Hello Graeme and Chris. Thank you for agreeing to talk to us, how are you?

Chris: I’m good thanks, Del. Summer is just hanging on here in Helsinki, so I’m enjoying that!

Graeme: Hey Del! I’m good too thanks. Venues are opening up here in London, and I’m grateful to be out performing again!

Congratulations on the release of the Water And Light EP. How does it feel?

Chris: I’m delighted it’s out and very happy about the good responses we’ve been getting to it. There are very few “Oh, I wish we’d done that differently” moments too, which is always a good thing!
Graeme: Yes, I agree with Chris. Very proud of this EP, and so nice to get positive responses. 

Describe it in three words.

Chris: You’re not going to accept ‘Water and Light’ are you ☺ In that case, my three words would be “change”, “hope” and “friendship”.

Graeme: I think Chris’ three words are perfect, and the EP title itself reflect my feelings about it exactly: a sense of light through the darkness, and the fluidity of transition.  

What’s your favourite track from it?

Chris: I have a soft spot for ‘Changing Places’. I love Nadia’s singing on all of them, but on that one especially. 

Graeme: I love ‘First Light’. I get emotional every time I hear it! 

It encompasses so many different vibes (Drum n Bass on “First Light”, straight out neo soul on “Setting Out”) what was the story in putting it together?

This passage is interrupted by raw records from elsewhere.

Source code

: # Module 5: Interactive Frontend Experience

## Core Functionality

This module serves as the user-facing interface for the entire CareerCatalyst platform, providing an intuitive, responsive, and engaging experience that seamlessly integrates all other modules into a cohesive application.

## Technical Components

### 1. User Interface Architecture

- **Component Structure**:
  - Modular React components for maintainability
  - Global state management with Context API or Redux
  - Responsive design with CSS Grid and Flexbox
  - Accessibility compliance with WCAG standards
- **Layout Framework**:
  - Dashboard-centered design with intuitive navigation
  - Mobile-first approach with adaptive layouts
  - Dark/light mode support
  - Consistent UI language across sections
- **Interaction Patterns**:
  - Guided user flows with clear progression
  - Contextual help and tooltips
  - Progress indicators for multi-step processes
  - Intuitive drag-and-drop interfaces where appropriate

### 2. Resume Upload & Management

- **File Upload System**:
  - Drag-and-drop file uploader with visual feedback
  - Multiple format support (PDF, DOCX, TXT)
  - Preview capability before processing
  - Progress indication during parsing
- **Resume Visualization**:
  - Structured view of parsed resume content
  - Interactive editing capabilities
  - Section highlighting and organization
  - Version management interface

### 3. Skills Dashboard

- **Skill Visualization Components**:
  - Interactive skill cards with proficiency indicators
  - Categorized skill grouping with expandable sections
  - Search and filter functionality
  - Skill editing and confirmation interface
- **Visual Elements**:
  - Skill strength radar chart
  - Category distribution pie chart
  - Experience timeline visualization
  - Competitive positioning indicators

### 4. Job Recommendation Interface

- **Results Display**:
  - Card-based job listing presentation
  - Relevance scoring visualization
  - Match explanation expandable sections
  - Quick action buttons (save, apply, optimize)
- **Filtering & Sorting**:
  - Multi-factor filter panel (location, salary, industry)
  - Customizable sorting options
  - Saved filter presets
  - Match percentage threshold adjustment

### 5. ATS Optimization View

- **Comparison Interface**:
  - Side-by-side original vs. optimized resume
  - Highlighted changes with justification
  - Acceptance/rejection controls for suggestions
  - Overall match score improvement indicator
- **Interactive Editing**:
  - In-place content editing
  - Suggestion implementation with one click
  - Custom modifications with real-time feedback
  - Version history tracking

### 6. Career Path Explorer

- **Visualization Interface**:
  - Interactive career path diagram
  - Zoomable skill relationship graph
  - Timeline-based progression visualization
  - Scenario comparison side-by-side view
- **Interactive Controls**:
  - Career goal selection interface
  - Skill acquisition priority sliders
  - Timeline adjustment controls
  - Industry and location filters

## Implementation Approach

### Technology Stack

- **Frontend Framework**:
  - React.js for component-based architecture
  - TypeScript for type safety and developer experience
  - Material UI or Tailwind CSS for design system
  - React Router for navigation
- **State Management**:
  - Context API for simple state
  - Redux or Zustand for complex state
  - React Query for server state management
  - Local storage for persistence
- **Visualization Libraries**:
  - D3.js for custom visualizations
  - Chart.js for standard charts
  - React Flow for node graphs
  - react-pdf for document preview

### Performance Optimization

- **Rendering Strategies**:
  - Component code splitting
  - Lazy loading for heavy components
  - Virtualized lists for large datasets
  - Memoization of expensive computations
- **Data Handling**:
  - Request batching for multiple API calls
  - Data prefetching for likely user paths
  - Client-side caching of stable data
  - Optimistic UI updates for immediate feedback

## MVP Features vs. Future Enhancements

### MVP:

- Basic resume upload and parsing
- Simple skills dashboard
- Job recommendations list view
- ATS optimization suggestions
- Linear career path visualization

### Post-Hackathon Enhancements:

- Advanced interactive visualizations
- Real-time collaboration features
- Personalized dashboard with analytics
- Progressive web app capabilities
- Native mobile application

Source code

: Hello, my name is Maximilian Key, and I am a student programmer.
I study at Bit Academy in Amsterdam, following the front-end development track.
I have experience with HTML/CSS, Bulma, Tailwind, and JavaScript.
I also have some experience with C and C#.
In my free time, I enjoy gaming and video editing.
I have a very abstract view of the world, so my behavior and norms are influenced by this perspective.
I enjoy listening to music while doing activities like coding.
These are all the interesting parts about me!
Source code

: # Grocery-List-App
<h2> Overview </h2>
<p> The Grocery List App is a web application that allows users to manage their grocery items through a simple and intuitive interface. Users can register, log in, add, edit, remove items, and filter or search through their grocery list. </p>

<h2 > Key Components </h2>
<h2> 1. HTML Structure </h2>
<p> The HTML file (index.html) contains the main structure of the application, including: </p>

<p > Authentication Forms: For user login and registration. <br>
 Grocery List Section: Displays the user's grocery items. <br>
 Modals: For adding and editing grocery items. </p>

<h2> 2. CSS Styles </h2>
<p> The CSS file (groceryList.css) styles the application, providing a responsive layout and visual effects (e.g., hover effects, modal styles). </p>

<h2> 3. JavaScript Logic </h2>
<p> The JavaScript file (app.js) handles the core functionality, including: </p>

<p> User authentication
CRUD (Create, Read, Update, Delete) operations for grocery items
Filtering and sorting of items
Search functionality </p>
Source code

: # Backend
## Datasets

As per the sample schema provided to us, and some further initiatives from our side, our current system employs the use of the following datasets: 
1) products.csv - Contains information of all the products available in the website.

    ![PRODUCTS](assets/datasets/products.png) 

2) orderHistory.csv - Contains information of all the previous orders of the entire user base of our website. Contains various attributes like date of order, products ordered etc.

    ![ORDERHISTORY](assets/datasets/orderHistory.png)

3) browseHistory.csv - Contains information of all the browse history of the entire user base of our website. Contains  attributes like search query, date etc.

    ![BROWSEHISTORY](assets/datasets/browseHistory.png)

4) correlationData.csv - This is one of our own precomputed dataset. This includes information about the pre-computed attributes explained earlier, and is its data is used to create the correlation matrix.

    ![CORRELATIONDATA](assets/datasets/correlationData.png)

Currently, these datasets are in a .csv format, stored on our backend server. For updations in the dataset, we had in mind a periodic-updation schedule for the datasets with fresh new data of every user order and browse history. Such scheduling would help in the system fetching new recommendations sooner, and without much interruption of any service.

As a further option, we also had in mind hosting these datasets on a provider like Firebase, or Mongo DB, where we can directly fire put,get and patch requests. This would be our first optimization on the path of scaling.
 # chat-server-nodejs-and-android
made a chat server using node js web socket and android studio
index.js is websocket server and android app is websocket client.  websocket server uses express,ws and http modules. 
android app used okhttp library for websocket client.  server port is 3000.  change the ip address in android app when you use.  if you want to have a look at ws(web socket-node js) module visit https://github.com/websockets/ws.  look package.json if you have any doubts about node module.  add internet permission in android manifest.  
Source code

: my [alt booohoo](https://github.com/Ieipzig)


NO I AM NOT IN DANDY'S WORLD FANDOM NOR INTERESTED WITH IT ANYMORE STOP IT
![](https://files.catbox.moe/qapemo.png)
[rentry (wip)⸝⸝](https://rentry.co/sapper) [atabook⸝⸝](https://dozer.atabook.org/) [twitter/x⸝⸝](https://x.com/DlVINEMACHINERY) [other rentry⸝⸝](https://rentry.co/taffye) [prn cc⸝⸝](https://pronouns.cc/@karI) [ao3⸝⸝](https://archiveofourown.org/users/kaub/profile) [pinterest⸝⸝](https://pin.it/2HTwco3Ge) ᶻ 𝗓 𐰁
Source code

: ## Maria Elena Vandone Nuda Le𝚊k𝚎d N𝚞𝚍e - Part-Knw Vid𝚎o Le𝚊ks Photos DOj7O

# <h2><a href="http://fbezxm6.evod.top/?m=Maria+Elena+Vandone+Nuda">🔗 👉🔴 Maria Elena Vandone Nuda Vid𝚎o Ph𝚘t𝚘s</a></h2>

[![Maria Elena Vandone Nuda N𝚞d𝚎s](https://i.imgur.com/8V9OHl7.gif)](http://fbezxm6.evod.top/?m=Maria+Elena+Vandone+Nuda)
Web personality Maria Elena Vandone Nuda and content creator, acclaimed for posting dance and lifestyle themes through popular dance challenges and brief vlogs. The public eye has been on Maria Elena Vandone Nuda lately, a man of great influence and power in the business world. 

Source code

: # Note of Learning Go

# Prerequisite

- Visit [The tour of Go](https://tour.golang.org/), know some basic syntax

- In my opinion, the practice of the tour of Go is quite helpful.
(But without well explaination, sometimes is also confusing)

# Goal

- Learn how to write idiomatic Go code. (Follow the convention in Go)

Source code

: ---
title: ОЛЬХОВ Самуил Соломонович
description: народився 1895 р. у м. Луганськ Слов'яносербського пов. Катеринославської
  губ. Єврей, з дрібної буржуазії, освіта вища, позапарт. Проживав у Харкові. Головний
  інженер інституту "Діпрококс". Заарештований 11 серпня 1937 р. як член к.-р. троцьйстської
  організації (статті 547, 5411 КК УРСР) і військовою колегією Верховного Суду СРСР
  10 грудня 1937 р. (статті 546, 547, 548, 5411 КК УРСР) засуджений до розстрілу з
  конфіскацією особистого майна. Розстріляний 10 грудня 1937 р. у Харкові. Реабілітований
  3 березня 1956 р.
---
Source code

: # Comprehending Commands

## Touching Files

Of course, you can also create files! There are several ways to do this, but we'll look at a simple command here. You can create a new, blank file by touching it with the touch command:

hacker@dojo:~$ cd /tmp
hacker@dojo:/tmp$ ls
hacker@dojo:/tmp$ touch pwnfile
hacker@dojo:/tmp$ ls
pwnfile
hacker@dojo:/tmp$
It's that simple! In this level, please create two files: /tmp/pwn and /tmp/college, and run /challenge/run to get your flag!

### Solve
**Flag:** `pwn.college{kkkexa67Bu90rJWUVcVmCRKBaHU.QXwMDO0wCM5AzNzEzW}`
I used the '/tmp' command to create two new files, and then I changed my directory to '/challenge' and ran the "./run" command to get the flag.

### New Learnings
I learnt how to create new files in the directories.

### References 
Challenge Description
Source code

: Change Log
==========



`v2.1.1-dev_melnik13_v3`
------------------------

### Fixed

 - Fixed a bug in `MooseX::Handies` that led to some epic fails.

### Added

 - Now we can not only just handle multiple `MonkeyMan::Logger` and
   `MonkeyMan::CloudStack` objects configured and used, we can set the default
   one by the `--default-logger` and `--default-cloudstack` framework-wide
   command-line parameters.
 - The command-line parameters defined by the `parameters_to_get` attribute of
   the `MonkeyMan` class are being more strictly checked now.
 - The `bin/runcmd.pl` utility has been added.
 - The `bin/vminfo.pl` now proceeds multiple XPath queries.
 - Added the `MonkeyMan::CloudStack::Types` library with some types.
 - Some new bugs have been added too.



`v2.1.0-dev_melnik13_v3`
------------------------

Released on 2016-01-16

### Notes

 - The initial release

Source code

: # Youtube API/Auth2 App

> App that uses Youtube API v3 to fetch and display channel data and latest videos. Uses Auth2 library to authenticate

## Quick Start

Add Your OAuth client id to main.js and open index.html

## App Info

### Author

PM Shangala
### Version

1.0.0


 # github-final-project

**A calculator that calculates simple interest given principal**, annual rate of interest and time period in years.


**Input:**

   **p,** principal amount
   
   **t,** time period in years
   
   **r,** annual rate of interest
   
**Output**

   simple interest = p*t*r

Chris: After our first release, which was purely instrumental, we talked about doing something with vocals. We’d just worked with Nadia Basurto, whom I know from The Hague, on a remix project for the band Duski, and asked her if she’d be up for singing on some tracks. Luckily, she was, so then we started thinking about rhythms and feels. We wanted to do some jazzy Drum n Bass, just because we love it, but thought 5 tracks in that style might be too much, so tried to change up the feel a bit on the others.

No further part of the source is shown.